3. The `gapminder` package contains information on the population size, average life expectancy, and per capita GDP for 142 countries, from 1952 to 2007 (in steps of 5 years). Download and install this package via `install.packages("gapminder")`, then load it with `library(gapminder)`. If you now type `gapminder` in the console, you should see a table with six columns. Here we will be focusing on the columns `country`, `continent`, `year`, and `pop` (the population size of the country in the given year). Now do the following exercises.
    * Let us see if and when population growth has been exponential in these countries. If the growth of the population size is exponential, then the growth of its logarithm is linear. Therefore, as a first step, take the logarithms of all population sizes in the `pop` column.
    * Nest the data by country and continent, and obtain a linear fit of log population size against year for each.
    * Extract from this, not the slope or p-value, but a different measure of the model's quality: the proportion of variance explained (R^2^). Hint: you can do this with the `glance` function, which is part of the `broom` package. It works much in the same way as `tidy`, but extracts information about model quality instead of model parameters. The R^2^ value is contained in the column called `r.squared`.
    * Make a plot with R^2^ along the x-axis and country along the y-axis, showing the R^2^ values by points. Colour the points based on the continent of the country.
    * Make the same plot but first reorder the countries by `r.squared`.
    * Which handful of countries stand out as having a particularly poor fit with the linear model? Make a plot of just the seven countries with the lowest R^2^ values. Let `year` be along the x-axis, the log population size along the y-axis, and the different countries be in separate facets. Bonus exercise: alongside these population curves, display also the predictions from the linear regressions.
    * Which are the countries with the worst model fit? Do they tend to come from a particular continent or region? Given your knowledge of recent history, can you speculate on what the reasons could be for their deviations from exponential growth?

4. In this exercise, we explore the goodness-of-fit of linear models between sepal and petal lengths in the `iris` dataset.
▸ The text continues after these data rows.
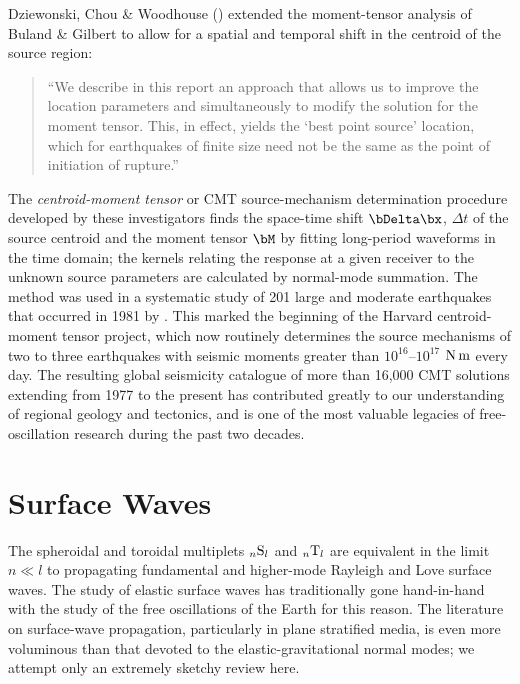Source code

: Dziewonski, Chou \& Woodhouse (\citeyear{dziewonski&al81})
extended the moment-tensor analysis of Buland \& Gilbert to allow for
a spatial and temporal shift in the centroid of the
source region:
\begin{quote}
``We describe in this report an approach that allows us to improve
the location parameters and simultaneously to modify the solution
for the moment tensor.  This, in effect, yields the `best point source'
location, which for earthquakes of finite size need not be the same as
the point of initiation of rupture.''
\end{quote}
The {\em centroid-moment tensor\/}
%
or CMT source-mechanism
%
determination procedure
developed by these investigators 
finds the space-time shift $\bDelta\bx$,
$\Delta t$ of the source centroid
and the moment tensor $\bM$ by fitting
long-period waveforms in the time domain; the kernels
relating the response at a given receiver to the
unknown source parameters are calculated by normal-mode summation.
The method was used in a systematic
study of 201 large and moderate earthquakes that occurred
in 1981 by \textcite{dziewonski&woodhouse83}.  This marked the
beginning of the Harvard centroid-moment tensor project,
which now routinely determines the source mechanisms
of two to three earthquakes with seismic moments greater
than $10^{16}$--$10^{17}$ ${\rm N}\,{\rm m}$ every day.
The resulting global seismicity catalogue
of more than 16,000 CMT solutions
extending from 1977 to the
present has contributed greatly
to our understanding of regional geology and tectonics,
and is one of the most valuable legacies of free-oscillation
research during the past two decades.

\section{Surface Waves}
%

The spheroidal and toroidal multiplets ${}_n{\rm S}_l$ and
${}_n{\rm T}_l$ are equivalent in the limit $n\ll l$ to
propagating fundamental and higher-mode Rayleigh and Love
surface waves.  The study of elastic surface waves has
traditionally gone hand-in-hand with the study of the
free oscillations of the Earth for this reason.
The literature on surface-wave propagation, particularly in plane
stratified media, is even more voluminous than that
devoted to the elastic-gravitational normal modes;
we attempt only an extremely sketchy review here.

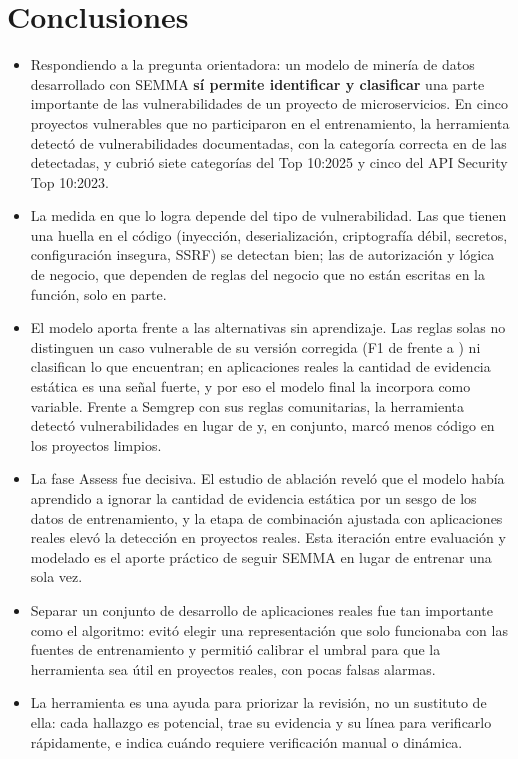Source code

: \documentclass[12pt,a4paper]{article}
\begin{document}
\section{Conclusiones}
\begin{itemize}
  \item Respondiendo a la pregunta orientadora: un modelo de minería de datos desarrollado con SEMMA \textbf{sí permite identificar y clasificar} una parte importante de las vulnerabilidades de un proyecto de microservicios. En cinco proyectos vulnerables que no participaron en el entrenamiento, la herramienta detectó \extDetectadas{} de \extDocumentadas{} vulnerabilidades documentadas, con la categoría correcta en \extCategoriaPct{} de las detectadas, y cubrió siete categorías del Top 10:2025 y cinco del API Security Top 10:2023.
  \item La medida en que lo logra depende del tipo de vulnerabilidad. Las que tienen una huella en el código (inyección, deserialización, criptografía débil, secretos, configuración insegura, SSRF) se detectan bien; las de autorización y lógica de negocio, que dependen de reglas del negocio que no están escritas en la función, solo en parte.
  \item El modelo aporta frente a las alternativas sin aprendizaje. Las reglas solas no distinguen un caso vulnerable de su versión corregida (F1 de \ablReglasDesarrolloF{} frente a \ablCompletoF{}) ni clasifican lo que encuentran; en aplicaciones reales la cantidad de evidencia estática es una señal fuerte, y por eso el modelo final la incorpora como variable. Frente a Semgrep con sus reglas comunitarias, la herramienta detectó \sgVulnminer{} vulnerabilidades en lugar de \sgDetectadas{} y, en conjunto, marcó menos código en los proyectos limpios.
  \item La fase Assess fue decisiva. El estudio de ablación reveló que el modelo había aprendido a ignorar la cantidad de evidencia estática por un sesgo de los datos de entrenamiento, y la etapa de combinación ajustada con aplicaciones reales elevó la detección en proyectos reales. Esta iteración entre evaluación y modelado es el aporte práctico de seguir SEMMA en lugar de entrenar una sola vez.
  \item Separar un conjunto de desarrollo de aplicaciones reales fue tan importante como el algoritmo: evitó elegir una representación que solo funcionaba con las fuentes de entrenamiento y permitió calibrar el umbral para que la herramienta sea útil en proyectos reales, con pocas falsas alarmas.
  \item La herramienta es una ayuda para priorizar la revisión, no un sustituto de ella: cada hallazgo es potencial, trae su evidencia y su línea para verificarlo rápidamente, e indica cuándo requiere verificación manual o dinámica.
\end{itemize}
\end{document}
    * First, visualize the data. Create a plot of the `iris` dataset, using points whose x-coordinate is sepal length and y-coordinate is petal length. Let them be colored by species. Finally, show linear regressions on the points belonging to each species, using `geom_smooth`.
    * Obtain the slope of the fit for each species, and the associated p-value. Do this by first nesting the data by species, then fitting a linear model to each of them (with `map`), and extracting slopes and p-values by applying the `tidy` function in the `broom` package. Finally, `unnest` the data. What are the slopes? And are they significantly different from zero?